LAWS(APH)-1999-3-44

ANNAPUREDDY CHINNA VENKATAMMA Vs. ANNAPUREDDY KRISHNA REDDY

Decided On March 16, 1999
ANNAPUREDDY CHINNA VENKATAMMA Appellant
V/S
ANNAPUREDDY KRISHNA REDDY Respondents

JUDGEMENT

(1.) This revision petition is filed by the plaintiff aggrieved by the judgment and order of the Principal Junior Civil Judge, Nandyal, passed in IA 2136 of 1997 in OS 245 of 1990, dated 26-6-1998. By the impugned order the proposed amendment sought by the plaintiff is refused by dismissing the petition.

(2.) The learned Counsel for the petitioner strenuously contended that the proposed amendment is only clarificatory in nature and the same could have been allowed and the Court below was in error in holding that the proposed amendment changes the nature of the suit and accordingly prejudices the case of the defendant. He also submitted that by allowing the proposed amendment, the defendants would not be prejudiced. Therefore the Court below failed to exercise the jurisdiction vested in it in refusing the amendment sought for by the plaintiff and as such the impugned order is liable to be set aside. He relied upon the judgment of the Supreme Court reported in Akshaya Restaurant v. P. Anjanappa, AIR 1995 SC 1498. On the other hand the learned Counsel for the respondents/ defendants contended that by the proposed amendment the plaintiff has sought for deleting paragraph No.4(b) by substituting a new paragraph and he also sought for the amendment of the value of the plaint schedule property. He also sought for deletion of the earlier reliefs at paragraphs 1 and 2 by substituting new prayer and if such an amendment is allowed, the defendants could be definitely prejudiced and in those circumstances the Court below has rightly refused the proposed amendment. He relied upon the judgment of the Supreme Court reported in Heeralal v. V. Kalyan Mal, AIR 1998 SC 618. He also submitted that such an amendment should not be allowed since it prejudices the case of the other side and the impugned order being a discretionary order, does not call for inference under Section 115 of the Civil Procedure Code.

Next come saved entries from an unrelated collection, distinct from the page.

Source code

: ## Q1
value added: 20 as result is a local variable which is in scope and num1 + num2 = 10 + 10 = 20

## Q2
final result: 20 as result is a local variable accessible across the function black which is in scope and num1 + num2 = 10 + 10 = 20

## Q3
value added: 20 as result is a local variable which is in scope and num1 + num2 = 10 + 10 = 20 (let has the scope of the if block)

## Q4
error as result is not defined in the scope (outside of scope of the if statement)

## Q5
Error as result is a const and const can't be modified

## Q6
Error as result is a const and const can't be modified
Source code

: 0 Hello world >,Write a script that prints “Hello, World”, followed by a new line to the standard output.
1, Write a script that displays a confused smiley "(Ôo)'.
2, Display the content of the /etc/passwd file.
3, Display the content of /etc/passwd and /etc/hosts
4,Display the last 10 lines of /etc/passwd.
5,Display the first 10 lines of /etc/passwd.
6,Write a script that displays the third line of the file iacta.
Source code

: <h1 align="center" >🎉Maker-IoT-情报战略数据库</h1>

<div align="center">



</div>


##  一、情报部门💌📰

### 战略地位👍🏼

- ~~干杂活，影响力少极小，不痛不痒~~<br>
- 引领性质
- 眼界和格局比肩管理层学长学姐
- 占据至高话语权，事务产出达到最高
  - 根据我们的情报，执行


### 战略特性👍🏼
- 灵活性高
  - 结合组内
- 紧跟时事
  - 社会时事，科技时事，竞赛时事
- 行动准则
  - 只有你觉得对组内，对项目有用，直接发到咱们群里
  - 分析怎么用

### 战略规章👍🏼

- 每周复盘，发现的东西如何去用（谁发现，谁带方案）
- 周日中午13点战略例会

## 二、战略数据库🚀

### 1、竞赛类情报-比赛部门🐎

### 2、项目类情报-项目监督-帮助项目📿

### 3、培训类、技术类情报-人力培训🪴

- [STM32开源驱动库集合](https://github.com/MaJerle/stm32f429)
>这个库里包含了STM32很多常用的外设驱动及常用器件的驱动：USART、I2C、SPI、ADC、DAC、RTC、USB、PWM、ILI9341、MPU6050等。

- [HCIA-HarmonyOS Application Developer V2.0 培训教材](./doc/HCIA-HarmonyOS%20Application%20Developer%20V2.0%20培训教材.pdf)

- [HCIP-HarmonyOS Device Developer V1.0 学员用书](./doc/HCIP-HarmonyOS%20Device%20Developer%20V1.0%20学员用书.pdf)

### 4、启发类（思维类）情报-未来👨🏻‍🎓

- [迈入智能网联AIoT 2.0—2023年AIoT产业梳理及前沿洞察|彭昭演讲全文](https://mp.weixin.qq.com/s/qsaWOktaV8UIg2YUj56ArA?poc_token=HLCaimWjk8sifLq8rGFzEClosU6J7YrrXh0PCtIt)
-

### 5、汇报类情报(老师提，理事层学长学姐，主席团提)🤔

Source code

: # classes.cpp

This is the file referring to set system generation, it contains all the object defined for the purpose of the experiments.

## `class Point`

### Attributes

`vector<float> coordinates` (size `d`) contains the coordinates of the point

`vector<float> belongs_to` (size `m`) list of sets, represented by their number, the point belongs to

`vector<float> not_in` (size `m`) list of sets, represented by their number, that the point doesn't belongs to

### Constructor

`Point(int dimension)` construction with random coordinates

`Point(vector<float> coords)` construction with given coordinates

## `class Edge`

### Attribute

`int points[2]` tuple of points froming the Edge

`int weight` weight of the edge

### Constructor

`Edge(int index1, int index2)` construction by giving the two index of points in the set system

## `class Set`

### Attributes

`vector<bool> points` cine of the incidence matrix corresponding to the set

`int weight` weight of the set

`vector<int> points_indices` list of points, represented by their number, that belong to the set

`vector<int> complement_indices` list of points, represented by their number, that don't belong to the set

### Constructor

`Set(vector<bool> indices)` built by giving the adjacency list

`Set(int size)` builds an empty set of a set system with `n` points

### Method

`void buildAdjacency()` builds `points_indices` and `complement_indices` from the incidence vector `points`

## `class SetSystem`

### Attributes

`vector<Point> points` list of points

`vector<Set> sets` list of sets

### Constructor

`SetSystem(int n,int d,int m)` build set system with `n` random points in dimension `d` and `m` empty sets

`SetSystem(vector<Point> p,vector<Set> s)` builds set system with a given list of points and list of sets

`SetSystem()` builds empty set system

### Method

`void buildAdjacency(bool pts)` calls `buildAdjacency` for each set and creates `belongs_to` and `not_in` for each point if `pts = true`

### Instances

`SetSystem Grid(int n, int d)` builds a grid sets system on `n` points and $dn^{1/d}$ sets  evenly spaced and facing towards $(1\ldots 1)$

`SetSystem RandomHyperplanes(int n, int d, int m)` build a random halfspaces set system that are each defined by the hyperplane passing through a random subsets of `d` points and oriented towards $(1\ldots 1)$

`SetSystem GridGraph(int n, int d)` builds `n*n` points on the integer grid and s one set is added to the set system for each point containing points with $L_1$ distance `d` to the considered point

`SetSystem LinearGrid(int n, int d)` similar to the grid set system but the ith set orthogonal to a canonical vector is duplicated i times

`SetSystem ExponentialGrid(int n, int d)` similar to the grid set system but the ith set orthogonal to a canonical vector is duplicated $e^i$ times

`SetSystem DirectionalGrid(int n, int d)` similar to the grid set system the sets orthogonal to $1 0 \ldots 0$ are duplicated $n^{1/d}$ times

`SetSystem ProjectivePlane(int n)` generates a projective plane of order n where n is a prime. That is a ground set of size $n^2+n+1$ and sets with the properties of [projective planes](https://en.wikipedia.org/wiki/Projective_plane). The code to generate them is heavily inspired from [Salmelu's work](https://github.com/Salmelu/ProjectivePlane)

(3.) In order to appreciate the rival contentions I think it appropriate to note the facts of the case. The petitioner/ plaintiff filed a suit in OS No.245 of 1990 for injunction regarding Ac.4.56 in S/No.13/1. In the suit he alleged that the plaintiff has been in possession of the plaint schedule land and the defendants have been interfering with his possession and accordingly sought for permanent injunction. Latter by filing an amendment petition in IA No.588 of 1993 sought for the amendment of the plaint contending that after his prayer for injunction was refused, the defendants have dispossessed him and the plaintiff was entitled to the half share and accordingly he is entitled for the same and consequently he sought for amendment of the plaint by inserting paras 4(a) and 4(b). He also sought for amendment of the relief column in the plaint for declaring the plaintiff's half share in the plaint schedule land and for partition and separate possession of the plaintiff's half share by metes and bounds from the defendants. That amendment was allowed by the Court below by its order dated 19-9-1994. Thereafter the plaintiff filed the present petition for amendment in IA No.2136 of 1997 seeking to delete paragraph No.4(b) and also seeking amendment to paras 7 and 8 regarding the Court fee. In the relief column in para 9 he prayed for substitution of relief Nos.1 and 2 by new reliefs for declaration of plaintiff's title and for a decree for possession. The Court below refused the proposed amendment by passing the impugned order. Therefore the plaintiff has come up by way of this revision petition.